В два часа ночи в гору двинулись снегоочистительные машины. Они подняли такой грохот, как моторизованные части Роммеля, угрожая сию же минуту развалить стену и ворваться с ревом в комнату. Бланш захихикала.
— Это самая шумная гостиница из всех, в которых я когда-нибудь спала.
— Как твои ноги?
— Им хорошо и тепло. Ты очень горячий.
— Ты тоже.
— Почему бы тебе не поцеловать меня еще раз?
— Сейчас. Минутку…
— Ну?
— Я сейчас слышал что-то странное…
— Что?
— Ты не слышала? Какой-то особенный гудящий звук.
— Я слышу так много звуков…
— Чш-ш-ш.
Они помолчали несколько минут. Войска Роммеля с боем брали склон. Из коридора донесся шум воды. Мимо двери простучали ботинки.
— Эй! — воскликнула Бланш.
— Что?
— Ты спишь?
— Нет, — ответил Хейз.
— Слышишь гудящий звук?
— Ну?
— Это моя кровь, — сказала она и поцеловала его в губы.
В субботу утром снег все еще шел. Обещанный снегопад превратился в сердитую вьюгу. Собираясь идти в горы, Бланш надела жилет, два пуловера и эластичные брюки. Многослойная одежда делала ее довольно пышной. Хейз на свои сто восемьдесят пять сантиметров роста натянул две пары носков, черные брюки, черный пуловер и склонил свою восьмидесятипятикилограммовую фигуру в форме перевернутой римской пятерки, чтобы выглянуть в окно.
— Как ты думаешь, я успею вернуться к репетиции в понедельник вечером? — спросила Бланш.
— Не знаю. Мне-то нужно вернуться на службу завтра до шести вечера. Интересно, дороги еще открыты?

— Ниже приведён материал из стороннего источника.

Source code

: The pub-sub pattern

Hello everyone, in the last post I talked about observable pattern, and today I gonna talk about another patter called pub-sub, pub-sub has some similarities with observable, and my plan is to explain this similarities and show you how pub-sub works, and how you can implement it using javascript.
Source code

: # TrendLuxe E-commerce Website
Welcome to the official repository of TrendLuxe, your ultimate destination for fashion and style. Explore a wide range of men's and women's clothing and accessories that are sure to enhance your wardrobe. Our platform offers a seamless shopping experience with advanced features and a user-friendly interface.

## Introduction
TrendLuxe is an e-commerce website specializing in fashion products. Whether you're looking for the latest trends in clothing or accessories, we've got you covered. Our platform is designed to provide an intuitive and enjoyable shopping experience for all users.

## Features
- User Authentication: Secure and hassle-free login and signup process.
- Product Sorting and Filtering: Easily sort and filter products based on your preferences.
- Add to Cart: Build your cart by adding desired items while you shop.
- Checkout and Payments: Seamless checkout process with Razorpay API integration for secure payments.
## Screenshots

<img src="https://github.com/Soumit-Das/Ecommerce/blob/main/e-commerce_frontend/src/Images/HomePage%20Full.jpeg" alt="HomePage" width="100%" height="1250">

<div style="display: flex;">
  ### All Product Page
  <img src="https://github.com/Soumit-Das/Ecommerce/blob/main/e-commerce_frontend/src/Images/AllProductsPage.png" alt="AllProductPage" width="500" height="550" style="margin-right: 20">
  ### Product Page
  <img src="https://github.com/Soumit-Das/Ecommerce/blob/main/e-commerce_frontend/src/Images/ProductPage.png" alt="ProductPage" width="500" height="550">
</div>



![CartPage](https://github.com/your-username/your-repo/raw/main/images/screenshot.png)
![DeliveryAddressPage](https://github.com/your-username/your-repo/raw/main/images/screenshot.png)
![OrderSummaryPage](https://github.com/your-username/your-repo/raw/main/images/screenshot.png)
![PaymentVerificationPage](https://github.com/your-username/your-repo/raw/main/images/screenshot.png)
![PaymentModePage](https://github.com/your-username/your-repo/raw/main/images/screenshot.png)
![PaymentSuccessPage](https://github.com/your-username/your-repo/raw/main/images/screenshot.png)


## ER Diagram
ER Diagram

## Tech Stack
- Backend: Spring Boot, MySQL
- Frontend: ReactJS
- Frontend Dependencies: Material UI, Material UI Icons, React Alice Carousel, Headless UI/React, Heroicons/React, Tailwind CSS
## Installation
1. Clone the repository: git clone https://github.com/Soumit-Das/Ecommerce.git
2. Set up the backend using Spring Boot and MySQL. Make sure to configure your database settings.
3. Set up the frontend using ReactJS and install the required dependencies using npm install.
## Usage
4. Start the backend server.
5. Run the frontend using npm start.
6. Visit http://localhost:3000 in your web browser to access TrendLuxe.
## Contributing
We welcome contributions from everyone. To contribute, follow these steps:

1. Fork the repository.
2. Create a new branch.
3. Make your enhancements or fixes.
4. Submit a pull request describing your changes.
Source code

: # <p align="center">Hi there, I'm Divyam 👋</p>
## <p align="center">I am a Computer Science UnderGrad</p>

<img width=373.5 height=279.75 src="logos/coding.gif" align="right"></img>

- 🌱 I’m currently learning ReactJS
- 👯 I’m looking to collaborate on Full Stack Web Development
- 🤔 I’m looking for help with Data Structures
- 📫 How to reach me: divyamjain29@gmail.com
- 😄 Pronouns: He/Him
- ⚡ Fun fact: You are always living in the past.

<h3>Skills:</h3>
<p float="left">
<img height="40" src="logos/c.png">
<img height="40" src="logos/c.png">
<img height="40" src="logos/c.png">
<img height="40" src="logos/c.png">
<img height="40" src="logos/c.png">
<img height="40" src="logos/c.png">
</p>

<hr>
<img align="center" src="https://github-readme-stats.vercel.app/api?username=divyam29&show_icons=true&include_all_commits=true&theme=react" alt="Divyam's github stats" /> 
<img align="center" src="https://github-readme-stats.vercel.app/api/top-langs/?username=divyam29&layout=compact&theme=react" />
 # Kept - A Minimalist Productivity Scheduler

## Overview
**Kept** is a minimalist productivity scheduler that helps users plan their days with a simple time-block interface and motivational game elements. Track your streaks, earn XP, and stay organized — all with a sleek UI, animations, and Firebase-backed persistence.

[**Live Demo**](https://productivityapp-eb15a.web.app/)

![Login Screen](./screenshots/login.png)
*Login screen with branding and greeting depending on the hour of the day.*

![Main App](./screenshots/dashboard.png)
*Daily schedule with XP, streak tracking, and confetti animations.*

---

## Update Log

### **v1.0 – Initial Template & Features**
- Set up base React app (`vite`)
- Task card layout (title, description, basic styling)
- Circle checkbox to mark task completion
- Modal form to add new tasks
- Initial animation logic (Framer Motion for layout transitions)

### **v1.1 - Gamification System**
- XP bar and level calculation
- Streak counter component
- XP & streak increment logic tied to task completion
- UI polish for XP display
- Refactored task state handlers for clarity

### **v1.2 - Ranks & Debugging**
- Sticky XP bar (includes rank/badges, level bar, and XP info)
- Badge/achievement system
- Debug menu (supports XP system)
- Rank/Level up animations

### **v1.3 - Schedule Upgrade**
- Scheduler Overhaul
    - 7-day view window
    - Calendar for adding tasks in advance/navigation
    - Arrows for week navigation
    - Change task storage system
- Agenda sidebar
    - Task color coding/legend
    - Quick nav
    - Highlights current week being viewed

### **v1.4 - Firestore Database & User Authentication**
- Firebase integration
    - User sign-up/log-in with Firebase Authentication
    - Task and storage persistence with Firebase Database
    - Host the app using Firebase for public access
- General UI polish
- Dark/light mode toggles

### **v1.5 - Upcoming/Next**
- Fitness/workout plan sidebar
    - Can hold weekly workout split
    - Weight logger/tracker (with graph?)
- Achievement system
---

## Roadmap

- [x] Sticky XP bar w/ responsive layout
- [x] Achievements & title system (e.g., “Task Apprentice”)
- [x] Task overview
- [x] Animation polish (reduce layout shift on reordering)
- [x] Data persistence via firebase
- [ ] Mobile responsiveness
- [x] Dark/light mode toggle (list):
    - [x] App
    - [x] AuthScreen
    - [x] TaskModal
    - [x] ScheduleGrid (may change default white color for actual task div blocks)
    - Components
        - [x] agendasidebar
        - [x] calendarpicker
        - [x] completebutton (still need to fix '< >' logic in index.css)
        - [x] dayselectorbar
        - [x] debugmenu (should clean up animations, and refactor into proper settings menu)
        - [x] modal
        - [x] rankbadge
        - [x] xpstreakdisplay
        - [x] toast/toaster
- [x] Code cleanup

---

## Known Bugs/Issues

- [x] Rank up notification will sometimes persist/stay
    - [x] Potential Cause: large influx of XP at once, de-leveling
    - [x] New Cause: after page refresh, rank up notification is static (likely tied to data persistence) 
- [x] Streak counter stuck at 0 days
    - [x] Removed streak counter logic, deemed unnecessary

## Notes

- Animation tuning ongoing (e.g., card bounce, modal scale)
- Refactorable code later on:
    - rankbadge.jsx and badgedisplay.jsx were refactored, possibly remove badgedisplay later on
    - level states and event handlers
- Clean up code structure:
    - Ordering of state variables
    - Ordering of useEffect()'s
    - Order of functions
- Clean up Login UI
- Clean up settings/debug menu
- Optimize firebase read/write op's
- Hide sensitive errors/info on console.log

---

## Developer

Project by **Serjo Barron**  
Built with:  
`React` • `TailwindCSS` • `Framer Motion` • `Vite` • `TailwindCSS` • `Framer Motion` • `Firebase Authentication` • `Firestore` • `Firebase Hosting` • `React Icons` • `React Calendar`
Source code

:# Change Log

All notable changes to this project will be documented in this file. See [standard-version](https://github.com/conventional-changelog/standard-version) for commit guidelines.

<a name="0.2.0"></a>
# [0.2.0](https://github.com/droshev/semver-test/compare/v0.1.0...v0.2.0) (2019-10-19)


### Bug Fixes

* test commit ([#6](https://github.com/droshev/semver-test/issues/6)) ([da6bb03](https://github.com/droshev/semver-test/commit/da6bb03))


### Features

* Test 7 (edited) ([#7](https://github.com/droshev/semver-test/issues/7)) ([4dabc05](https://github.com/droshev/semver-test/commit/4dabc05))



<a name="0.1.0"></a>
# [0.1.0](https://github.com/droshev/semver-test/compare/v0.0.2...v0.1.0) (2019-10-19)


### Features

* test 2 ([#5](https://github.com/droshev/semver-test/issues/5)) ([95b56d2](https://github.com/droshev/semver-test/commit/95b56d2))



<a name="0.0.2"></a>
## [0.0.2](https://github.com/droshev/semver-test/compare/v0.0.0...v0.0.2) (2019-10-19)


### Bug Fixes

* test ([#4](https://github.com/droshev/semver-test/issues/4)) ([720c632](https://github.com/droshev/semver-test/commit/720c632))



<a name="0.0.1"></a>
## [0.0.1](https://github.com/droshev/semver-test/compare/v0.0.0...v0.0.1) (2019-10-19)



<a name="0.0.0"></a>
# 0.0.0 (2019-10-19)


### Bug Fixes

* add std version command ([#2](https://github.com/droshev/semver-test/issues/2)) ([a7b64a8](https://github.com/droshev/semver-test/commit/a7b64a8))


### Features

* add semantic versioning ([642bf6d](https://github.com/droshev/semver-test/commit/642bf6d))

За завтраком они узнали, что в Нью-Йорке и большинстве городов северной части штата объявлено бедственное положение. Бланш с веселым безразличием приняла известие, что они блокированы снегом.
— Раз столько снега, — сказала она, — репетицию все равно отменят.
— Но вряд ли отменят работу полицейского Управления, — заметил Хейз.
— Да иди ты к черту! — весело отозвалась Бланш. — Пока еще мы здесь, кругом великолепные снега, а что до лыж, так выходные пройдут чудесно…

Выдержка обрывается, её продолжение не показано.